What a fun trail bike! The latest evolution of the Ripley checks all of the boxes of a modern trail bike. It pedals efficiently, is a confident descender, relatively long reach, slack headtube angle, steep seat tube angle, etc. The DW link suspension platform that Ibis employs is undoubtedly efficient, just like any DW link bike. But what really stands out on this bike, and really all Ibis bikes is when you really put some effort into the pedals, the bike just goes! It's a pretty special feeling, that is combination of acceleration and efficiency. It feels like the bike just wants to get up, and over anything in the trail. No matter if it's square edged, super steep, etc you pedal it goes. If you're hoping this bike is a mini- Ripmo, I would not characterize it that way. Only because I find the Ripmo so capable and wildly versatile. The Ripley is decidedly a lightweight trail bike, and it rides just like a 120mm trail bike should. Probably better. Many bikes in this travel range feel skiddish when you get up to speed, the Riply simply didn't for me. I would chalk that up to the stiff frame/linkage and balanced geometry. You can tell it has a Fox 34 out front vs a stiffer fork, and there are some trails that I would feel uncomfortable taking this bike down. That said, it's composed and confident when descending, and for most people in most terrain this is a perfect trail bike. I'm not a big fan of 2.6 or larger tires, I know they have their place but for me where I ride they are unnecessary. It is fun to see how far you can push the traction of 2.6 x 29", which happens to be pretty far! In summary I dare say this is the funnest trail bike I've ridden, its just a perfect combination of efficient pedaling platform, and a composed descender at speed.

What
>Rating: 5

First Bike

Familiarity:
I've put it through the wringer

This is my first bike so I'm loving it. I live in southeast Michigan and most of the trails around here are pedally singletrack with some < 2 foot drops or jumps in a few areas, roots, man-made rock gardens etc. The most I've probably been off the ground is 4 feet. I settled on the 120mm travel class of bikes because I have more fun going fast on the downs and getting in the air than chugging along, even though I think a 100mm or less travel XC bike would be a better fit for my local trails. For 120mm travel from what I've read this bike pedals the best which is the main reason I went with it. I was able to demo a $5k ST stumpjumper and can confirm this is a significantly better pedaling bike and it's lighter.
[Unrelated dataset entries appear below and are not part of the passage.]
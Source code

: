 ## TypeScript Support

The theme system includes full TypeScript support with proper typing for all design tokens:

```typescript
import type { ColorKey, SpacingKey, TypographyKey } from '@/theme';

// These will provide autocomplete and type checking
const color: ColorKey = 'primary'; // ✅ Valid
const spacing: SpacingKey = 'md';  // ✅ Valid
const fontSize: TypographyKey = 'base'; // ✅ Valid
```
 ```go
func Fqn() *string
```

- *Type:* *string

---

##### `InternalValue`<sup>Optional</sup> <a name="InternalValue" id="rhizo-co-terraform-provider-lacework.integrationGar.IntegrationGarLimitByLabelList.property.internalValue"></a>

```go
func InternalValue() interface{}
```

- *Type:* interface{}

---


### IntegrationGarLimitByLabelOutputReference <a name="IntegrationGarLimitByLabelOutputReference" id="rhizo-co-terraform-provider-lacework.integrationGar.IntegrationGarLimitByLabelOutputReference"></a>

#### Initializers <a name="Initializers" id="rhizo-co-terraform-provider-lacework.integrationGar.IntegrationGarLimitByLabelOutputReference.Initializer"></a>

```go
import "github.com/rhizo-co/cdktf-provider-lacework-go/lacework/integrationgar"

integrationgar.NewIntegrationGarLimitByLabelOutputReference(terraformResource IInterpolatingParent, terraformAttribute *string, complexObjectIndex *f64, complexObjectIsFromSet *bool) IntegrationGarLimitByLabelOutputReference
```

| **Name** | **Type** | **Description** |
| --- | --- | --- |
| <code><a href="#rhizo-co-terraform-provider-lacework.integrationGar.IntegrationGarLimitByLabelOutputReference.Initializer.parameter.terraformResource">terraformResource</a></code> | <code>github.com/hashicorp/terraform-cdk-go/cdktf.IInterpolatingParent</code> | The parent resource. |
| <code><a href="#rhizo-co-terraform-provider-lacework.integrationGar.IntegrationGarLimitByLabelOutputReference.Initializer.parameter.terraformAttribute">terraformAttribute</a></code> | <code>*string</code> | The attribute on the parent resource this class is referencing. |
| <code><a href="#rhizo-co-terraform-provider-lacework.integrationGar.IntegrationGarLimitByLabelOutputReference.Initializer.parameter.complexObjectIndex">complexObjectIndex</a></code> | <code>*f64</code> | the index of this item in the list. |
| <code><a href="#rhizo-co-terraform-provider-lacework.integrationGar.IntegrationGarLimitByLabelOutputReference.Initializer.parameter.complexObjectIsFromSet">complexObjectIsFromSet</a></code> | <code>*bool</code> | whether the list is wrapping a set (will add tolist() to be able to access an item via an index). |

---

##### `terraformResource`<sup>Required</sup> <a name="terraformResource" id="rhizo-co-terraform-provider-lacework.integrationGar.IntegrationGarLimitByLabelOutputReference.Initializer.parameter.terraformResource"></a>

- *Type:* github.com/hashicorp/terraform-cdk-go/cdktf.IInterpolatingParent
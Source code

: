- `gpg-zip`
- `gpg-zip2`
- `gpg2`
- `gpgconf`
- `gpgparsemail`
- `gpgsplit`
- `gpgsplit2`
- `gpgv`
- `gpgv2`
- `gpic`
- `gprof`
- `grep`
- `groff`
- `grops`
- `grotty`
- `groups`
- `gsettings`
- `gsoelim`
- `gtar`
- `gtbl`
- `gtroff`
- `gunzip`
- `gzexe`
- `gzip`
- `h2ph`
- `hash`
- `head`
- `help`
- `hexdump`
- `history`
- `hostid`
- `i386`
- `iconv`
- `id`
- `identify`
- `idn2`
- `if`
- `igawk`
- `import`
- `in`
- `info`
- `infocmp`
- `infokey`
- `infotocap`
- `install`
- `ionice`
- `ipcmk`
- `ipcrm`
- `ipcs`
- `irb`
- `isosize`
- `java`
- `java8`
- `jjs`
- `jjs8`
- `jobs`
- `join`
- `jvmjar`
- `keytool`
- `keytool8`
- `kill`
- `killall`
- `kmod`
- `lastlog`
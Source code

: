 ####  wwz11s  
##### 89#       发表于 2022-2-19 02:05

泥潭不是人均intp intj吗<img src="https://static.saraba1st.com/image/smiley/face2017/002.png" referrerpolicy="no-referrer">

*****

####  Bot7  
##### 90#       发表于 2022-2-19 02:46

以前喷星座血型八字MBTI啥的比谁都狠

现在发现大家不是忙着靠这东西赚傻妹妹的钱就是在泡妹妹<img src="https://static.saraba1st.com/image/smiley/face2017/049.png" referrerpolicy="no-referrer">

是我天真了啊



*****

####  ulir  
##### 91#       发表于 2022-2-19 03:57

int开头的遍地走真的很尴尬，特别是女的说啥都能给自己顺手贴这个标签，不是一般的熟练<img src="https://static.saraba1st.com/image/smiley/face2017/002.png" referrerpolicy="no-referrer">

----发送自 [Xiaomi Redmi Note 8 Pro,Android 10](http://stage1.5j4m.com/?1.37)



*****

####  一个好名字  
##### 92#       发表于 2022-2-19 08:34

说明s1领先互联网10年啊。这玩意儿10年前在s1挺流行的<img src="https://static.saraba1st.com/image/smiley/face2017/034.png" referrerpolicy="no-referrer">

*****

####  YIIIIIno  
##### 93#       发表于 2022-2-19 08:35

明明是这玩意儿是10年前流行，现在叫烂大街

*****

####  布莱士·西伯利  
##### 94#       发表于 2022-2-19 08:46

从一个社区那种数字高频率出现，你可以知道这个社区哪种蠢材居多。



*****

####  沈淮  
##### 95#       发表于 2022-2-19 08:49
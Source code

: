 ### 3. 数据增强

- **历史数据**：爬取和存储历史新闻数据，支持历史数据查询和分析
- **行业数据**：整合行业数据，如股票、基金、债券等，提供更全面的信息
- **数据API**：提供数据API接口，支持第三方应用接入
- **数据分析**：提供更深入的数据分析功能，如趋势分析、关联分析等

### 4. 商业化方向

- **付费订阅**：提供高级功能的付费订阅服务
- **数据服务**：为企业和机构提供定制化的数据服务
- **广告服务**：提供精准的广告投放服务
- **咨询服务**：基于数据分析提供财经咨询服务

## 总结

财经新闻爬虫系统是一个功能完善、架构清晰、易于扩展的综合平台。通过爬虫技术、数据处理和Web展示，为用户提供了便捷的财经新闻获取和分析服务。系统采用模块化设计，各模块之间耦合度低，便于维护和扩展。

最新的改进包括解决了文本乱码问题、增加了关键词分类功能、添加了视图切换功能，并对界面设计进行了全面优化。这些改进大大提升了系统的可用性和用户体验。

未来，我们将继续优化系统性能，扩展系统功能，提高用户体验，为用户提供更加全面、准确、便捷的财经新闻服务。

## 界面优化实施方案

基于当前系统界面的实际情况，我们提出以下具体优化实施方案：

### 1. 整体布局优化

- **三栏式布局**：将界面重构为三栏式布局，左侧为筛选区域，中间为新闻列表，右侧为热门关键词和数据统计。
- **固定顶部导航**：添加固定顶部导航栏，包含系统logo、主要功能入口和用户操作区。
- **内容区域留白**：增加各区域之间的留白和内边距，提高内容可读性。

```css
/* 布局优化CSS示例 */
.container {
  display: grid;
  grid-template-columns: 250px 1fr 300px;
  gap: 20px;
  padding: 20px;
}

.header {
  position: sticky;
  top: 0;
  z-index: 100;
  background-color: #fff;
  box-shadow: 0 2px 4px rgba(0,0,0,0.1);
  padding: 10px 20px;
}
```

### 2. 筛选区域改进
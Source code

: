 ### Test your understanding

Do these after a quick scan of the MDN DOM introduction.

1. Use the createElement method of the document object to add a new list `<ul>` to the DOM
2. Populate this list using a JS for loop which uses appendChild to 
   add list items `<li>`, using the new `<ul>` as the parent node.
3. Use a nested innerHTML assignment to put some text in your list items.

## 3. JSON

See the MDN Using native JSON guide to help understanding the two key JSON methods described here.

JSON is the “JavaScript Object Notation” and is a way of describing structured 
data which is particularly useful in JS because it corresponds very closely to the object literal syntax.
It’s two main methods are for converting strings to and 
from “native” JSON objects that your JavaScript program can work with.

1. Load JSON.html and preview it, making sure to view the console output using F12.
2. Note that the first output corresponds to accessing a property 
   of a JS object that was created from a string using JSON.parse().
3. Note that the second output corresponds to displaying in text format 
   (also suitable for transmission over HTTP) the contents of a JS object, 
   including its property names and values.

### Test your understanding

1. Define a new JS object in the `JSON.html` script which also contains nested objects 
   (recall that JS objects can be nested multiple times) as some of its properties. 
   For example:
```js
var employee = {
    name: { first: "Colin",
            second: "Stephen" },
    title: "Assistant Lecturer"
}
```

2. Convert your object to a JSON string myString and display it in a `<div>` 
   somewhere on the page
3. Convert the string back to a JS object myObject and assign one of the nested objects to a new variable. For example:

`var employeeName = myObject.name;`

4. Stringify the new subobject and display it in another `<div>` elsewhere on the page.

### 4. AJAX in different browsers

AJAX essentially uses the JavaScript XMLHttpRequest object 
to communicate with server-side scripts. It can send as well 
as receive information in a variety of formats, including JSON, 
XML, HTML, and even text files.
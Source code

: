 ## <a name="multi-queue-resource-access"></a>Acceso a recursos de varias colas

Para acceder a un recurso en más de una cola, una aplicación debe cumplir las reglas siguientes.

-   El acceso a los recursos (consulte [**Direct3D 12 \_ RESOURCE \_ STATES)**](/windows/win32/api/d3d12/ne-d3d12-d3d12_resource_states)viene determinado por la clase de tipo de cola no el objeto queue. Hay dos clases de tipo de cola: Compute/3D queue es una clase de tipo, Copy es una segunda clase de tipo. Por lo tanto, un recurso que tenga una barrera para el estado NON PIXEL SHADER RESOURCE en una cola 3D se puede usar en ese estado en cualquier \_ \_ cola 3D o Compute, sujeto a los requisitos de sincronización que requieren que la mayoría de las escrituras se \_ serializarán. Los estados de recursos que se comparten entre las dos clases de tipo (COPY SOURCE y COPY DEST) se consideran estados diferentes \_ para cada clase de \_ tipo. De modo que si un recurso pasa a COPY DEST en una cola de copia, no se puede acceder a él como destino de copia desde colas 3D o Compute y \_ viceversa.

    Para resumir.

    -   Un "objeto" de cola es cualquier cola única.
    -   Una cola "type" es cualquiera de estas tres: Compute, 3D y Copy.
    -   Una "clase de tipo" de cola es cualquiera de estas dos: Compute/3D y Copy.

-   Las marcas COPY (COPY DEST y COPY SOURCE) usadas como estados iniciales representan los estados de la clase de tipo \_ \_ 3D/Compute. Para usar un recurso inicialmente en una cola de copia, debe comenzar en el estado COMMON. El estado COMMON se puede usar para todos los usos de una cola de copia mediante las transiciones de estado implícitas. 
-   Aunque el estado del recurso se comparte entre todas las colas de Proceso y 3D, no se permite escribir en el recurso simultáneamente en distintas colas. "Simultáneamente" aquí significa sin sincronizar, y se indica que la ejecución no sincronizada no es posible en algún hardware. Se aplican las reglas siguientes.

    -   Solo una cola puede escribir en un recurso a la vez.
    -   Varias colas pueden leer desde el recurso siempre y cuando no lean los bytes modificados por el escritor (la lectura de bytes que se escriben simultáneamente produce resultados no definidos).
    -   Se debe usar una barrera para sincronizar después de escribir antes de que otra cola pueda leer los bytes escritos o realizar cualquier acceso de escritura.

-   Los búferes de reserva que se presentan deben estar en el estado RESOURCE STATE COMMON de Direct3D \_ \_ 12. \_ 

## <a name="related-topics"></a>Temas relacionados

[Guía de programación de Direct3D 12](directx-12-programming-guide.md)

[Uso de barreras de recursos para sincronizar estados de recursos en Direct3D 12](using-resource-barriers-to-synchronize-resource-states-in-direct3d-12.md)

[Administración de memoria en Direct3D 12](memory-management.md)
I'm also not a fan of the stock tires. Interestingly, the most expensive version of the bike ($9k XTR build) comes with 2.35 tires instead of the 2.6 tires. I've tried Stock 2.6 Hans Damf / Nobby Nic, 2.6 Rekon / Ikon combo, 2.4 Rekon/Rekon, and 2.25 Racing Ray/ Racing Ralph. My favorite so far is the Ray/Ralph combo (probably because of the pedally nature of my local trails). Looking at a narrower carbon wheelset for next year now.

>Rating: 4

I've seen the light!

Familiarity:
I've used it once or twice and have initial impressions

This bike was my first time riding an Ibis, and now I can understand the hype. This bike was amazing! It was flat-out a fun bike to ride, and not only that, but it was surprisingly fast compared to what I had expected it to feel like. Granted, the big 2.6 tires are not doing it any favors in terms of weight and rolling speed, but I felt that they made up for it in terms of the grip that they offer and higher volume helped give little extra squish on top of the 130/120 travel this bike offers. I felt that the suspension did a good job offering support on the climbs, even when you need to stand up and mash on the pedals. It was also really nice to be able to open the suspension and point this bike down the trail. It felt really great on the flowy sections of trail, but when things got a bit bumpier, I realized just how capable this bike actually was! It felt so stable and fast on rougher trails, and I hate to say it, but it really was "confidence-inspiring"! This bike was not afraid to take the rougher line, and handled the unexpected drops with no complaints. On the climbs, it felt fairly quick and I wasn't completely cooked after taking it up some longer climbs. For the XC-minded cyclist, don't think of this as your race bike, but more of your all-around fun bike. Overall, I liked the spec on this bike, however I think that the brakes could be upgraded. Everything else was excellent. It would be interesting to try this bike with a more traditional, narrower tire to see if it still feels as plush and grippy. Nice work Ibis!

>Rating: 4

The Trailduro

Familiarity:
I've used it several times

With the new Ripley, Ibis has created a very capable trail bike with downhill-mined confidence. I have not ridden the Ibis Ripmo but from what I've read and can tell, the new Ripley is a short-travel version of the very popular Ripmo. If you're not always looking to ride the rockiest or root-filled trails you can find, then I think the Ripley will be the better bike for you. With 120mm of rear travel and 130mm up front this bike will handle most obstacles that you throw at it. So what did I love about this bike? The confidence it gives you when pointing it downhill. It feels ready to tackle all the rock gardens and small drops you could throw at it. It's a very solid feeling frame which begs to be ridden harder. Longer + Slacker = Confidence. What did I dislike? The wheelset and tire choice. It put a big damper on the fun for me. I think a lighter/narrower wheelset and 2.4 tires would really liven this bike up. The 2.6 tires definitely hurt the bikes climbing performance which is important to me. I'm an XC type rider that likes to take on some gnarlier trails from time to time without losing too much efficiency. Overall the bike is a lot of fun but I would love to set it up with a lighter wheelset and tire combo to really enjoy it. I rode the size XL in a GX build with Factory suspension and it weighed in at 29.4 lbs without pedals. I think that this trail bike definitely leans more towards the enduro type rider who wants a more efficient pedaler rather than an XC rider who wants a little more travel.

With
>Rating:

Are the tires on Ripley GX model tubeless?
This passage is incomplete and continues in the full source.